In the previous article, we discussed how WebAssembly could tie together native TensorFlow, Node.js JavaScript, and Rust functions to create high performance and safe web services for AI.
In this article, we will discuss how to apply this approach to ImageNet's MobileNet image classification model, and more importantly, how to create web applications for your own retrained MobileNet models.
NOTE
This article demonstrates how to call operating system native programs from the SSVM. If you are primarily interested in running Tensorflow models from Rust programs in SSVM, you should check out the SSVM Tensorflow WASI tutorials. It has a much more ergonomic API, and is faster.
Prerequisites
you will need to install Rust, Node.js, the Second State WebAssembly VM, and the ssvmup tool.
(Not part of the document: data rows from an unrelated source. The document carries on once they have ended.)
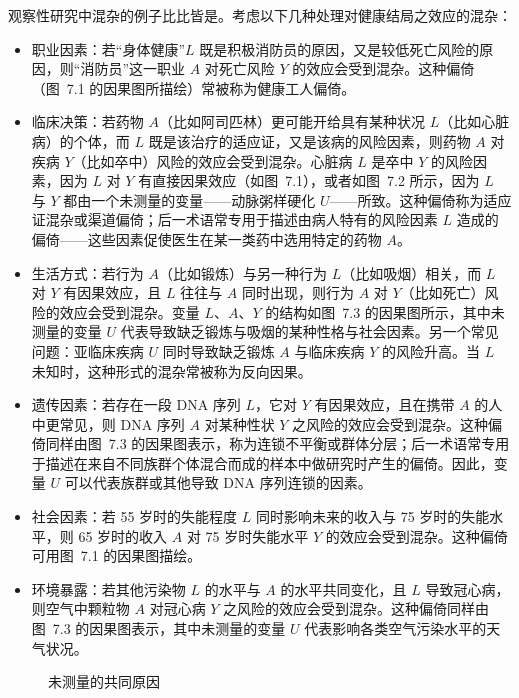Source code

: 观察性研究中混杂的例子比比皆是。考虑以下几种处理对健康结局之效应的混杂：

\begin{itemize}
\item 职业因素：若“身体健康”$L$ 既是积极消防员的原因，又是较低死亡风险的原因，则“消防员”这一职业 $A$ 对死亡风险 $Y$ 的效应会受到混杂。这种偏倚（图~7.1 的因果图所描绘）常被称为健康工人偏倚。
\item 临床决策：若药物 $A$（比如阿司匹林）更可能开给具有某种状况 $L$（比如心脏病）的个体，而 $L$ 既是该治疗的适应证，又是该病的风险因素，则药物 $A$ 对疾病 $Y$（比如卒中）风险的效应会受到混杂。心脏病 $L$ 是卒中 $Y$ 的风险因素，因为 $L$ 对 $Y$ 有直接因果效应（如图~7.1），或者如图~7.2 所示，因为 $L$ 与 $Y$ 都由一个未测量的变量——动脉粥样硬化 $U$——所致。这种偏倚称为适应证混杂或渠道偏倚；后一术语常专用于描述由病人特有的风险因素 $L$ 造成的偏倚——这些因素促使医生在某一类药中选用特定的药物 $A$。
\item 生活方式：若行为 $A$（比如锻炼）与另一种行为 $L$（比如吸烟）相关，而 $L$ 对 $Y$ 有因果效应，且 $L$ 往往与 $A$ 同时出现，则行为 $A$ 对 $Y$（比如死亡）风险的效应会受到混杂。变量 $L$、$A$、$Y$ 的结构如图~7.3 的因果图所示，其中未测量的变量 $U$ 代表导致缺乏锻炼与吸烟的某种性格与社会因素。另一个常见问题：亚临床疾病 $U$ 同时导致缺乏锻炼 $A$ 与临床疾病 $Y$ 的风险升高。当 $L$ 未知时，这种形式的混杂常被称为反向因果。
\item 遗传因素：若存在一段 DNA 序列 $L$，它对 $Y$ 有因果效应，且在携带 $A$ 的人中更常见，则 DNA 序列 $A$ 对某种性状 $Y$ 之风险的效应会受到混杂。这种偏倚同样由图~7.3 的因果图表示，称为连锁不平衡或群体分层；后一术语常专用于描述在来自不同族群个体混合而成的样本中做研究时产生的偏倚。因此，变量 $U$ 可以代表族群或其他导致 DNA 序列连锁的因素。
\item 社会因素：若 55 岁时的失能程度 $L$ 同时影响未来的收入与 75 岁时的失能水平，则 65 岁时的收入 $A$ 对 75 岁时失能水平 $Y$ 的效应会受到混杂。这种偏倚可用图~7.1 的因果图描绘。
\item 环境暴露：若其他污染物 $L$ 的水平与 $A$ 的水平共同变化，且 $L$ 导致冠心病，则空气中颗粒物 $A$ 对冠心病 $Y$ 之风险的效应会受到混杂。这种偏倚同样由图~7.3 的因果图表示，其中未测量的变量 $U$ 代表影响各类空气污染水平的天气状况。
\end{itemize}

\begin{figure}[htbp]
\centering
{}
\caption{未测量的共同原因}
\label{fig:7.2}
\end{figure}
Check out the instruction for the steps, or simply use our Docker image. You will also need the TensorFlow library on your machine.
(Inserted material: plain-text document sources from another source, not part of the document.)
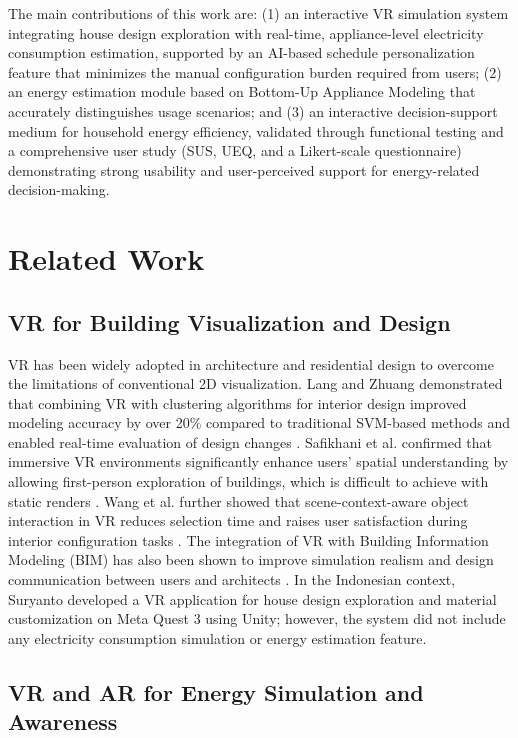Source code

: \documentclass[conference]{IEEEtran}
\begin{document}
The main contributions of this work are: (1) an interactive VR simulation system integrating house design exploration with real-time, appliance-level electricity consumption estimation, supported by an AI-based schedule personalization feature that minimizes the manual configuration burden required from users; (2) an energy estimation module based on Bottom-Up Appliance Modeling that accurately distinguishes usage scenarios; and (3) an interactive decision-support medium for household energy efficiency, validated through functional testing and a comprehensive user study (SUS, UEQ, and a Likert-scale questionnaire) demonstrating strong usability and user-perceived support for energy-related decision-making.

\section{Related Work}

\subsection{VR for Building Visualization and Design}

VR has been widely adopted in architecture and residential design to overcome the limitations of conventional 2D visualization. Lang and Zhuang demonstrated that combining VR with clustering algorithms for interior design improved modeling accuracy by over 20\% compared to traditional SVM-based methods and enabled real-time evaluation of design changes \cite{InteractiveDesignVR}. Safikhani et al. confirmed that immersive VR environments significantly enhance users' spatial understanding by allowing first-person exploration of buildings, which is difficult to achieve with static renders \cite{ImnersiveVR2022}. Wang et al. further showed that scene-context-aware object interaction in VR reduces selection time and raises user satisfaction during interior configuration tasks \cite{SceneContextVR}. The integration of VR with Building Information Modeling (BIM) has also been shown to improve simulation realism and design communication between users and architects \cite{eudl2023vr, mdpi2025vr}. In the Indonesian context, Suryanto \cite{skripsikating} developed a VR application for house design exploration and material customization on Meta Quest 3 using Unity; however, the system did not include any electricity consumption simulation or energy estimation feature.

\subsection{VR and AR for Energy Simulation and Awareness}
\end{document}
$ wget https://storage.googleapis.com/tensorflow/libtensorflow/libtensorflow-gpu-linux-x86_64-1.15.0.tar.gz
$ sudo tar -C /usr/ -xzf libtensorflow-gpu-linux-x86_64-1.15.0.tar.gz
Getting started
Our application has three parts.
- a Node.js application that handles the web UI;
- a Rust function compiled into WebAssembly to perform computational tasks such as data preparation and post-processing; and
- a thin native wrapper, also written in Rust, around the native Tensorflow library to execute the model.
To get started with the demo, we start from the native TensorFlow wrapper. Go to this directory and do the following to build and install the wrapper.
$ cargo install --path .
Next, let's build the WebAssembly function that does most of the data processing computation. It calls the aforementioned native wrapper to perform TensorFlow operations. Go to this directory and do the following.
$ ssvmup build
Finally, you can start the Node.js application.
$ cd node
$ node server.js
Go to http://localhost:8080/
, submit an image, and the web service will try to recognize it!
Code walk-through
To see how the application works, let's start with the Node.js JavaScript layer. The Node.js application handles the file uploading and the response.
app.post('/infer', function (req, res) {
let image_file = req.files.image_file;
// Call the infer() function in WebAssembly
var result = JSON.parse( infer(image_file.data) );
res.send('Detected <b>' + result[0] + '</b> with <u>' + result[1] + '</u> confidence.');
});
But as you can see, it simply passes the image data to the infer()
function and then returns the response. The infer()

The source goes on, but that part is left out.